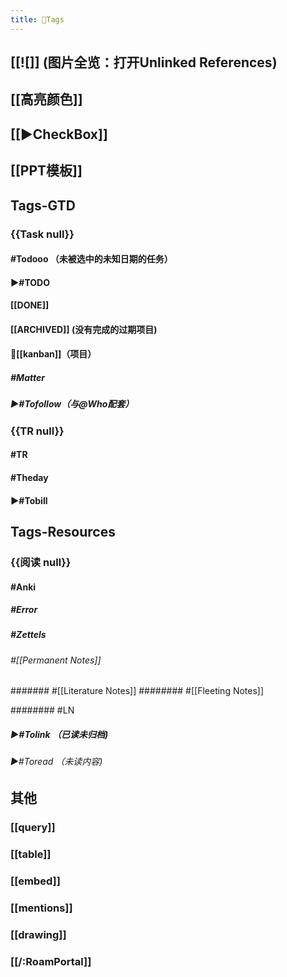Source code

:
 ```yaml
---
title: 📌Tags
---
```


## [[![]]       (**图片全览：打开Unlinked References**)

## [[高亮颜色]]

## [[▶CheckBox]]

## [[PPT模板]]

## **Tags-GTD**
### {{Task null}}
#### #Todooo （未被选中的未知日期的任务）

#### ▶#TODO

#### [[DONE]]

#### [[ARCHIVED]]  (没有完成的过期项目)

#### 📁[[kanban]]（项目）
##### #Matter

##### ▶#Tofollow（与@Who配套）

### {{TR null}}
#### #TR

#### #Theday

#### ▶#Tobill

## **Tags-Resources**
### {{阅读 null}}
#### #Anki
##### #Error

##### #Zettels
###### #[[Permanent Notes]]
####### #[[Literature Notes]]
######## #[[Fleeting Notes]]

######## #LN

##### ▶#Tolink （已读未归档)
###### ▶#Toread （未读内容)

## **其他**
### [[query]]

### [[table]]

### [[embed]]

### [[mentions]]

### [[drawing]]

### [[/:RoamPortal]]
================================
_Problem_:
Whenever a line above has the word "Notes" in it, copy that line.

_Completed exercise_:
###### #[[Permanent Notes]]
####### #[[Literature Notes]]
######## #[[Fleeting Notes]]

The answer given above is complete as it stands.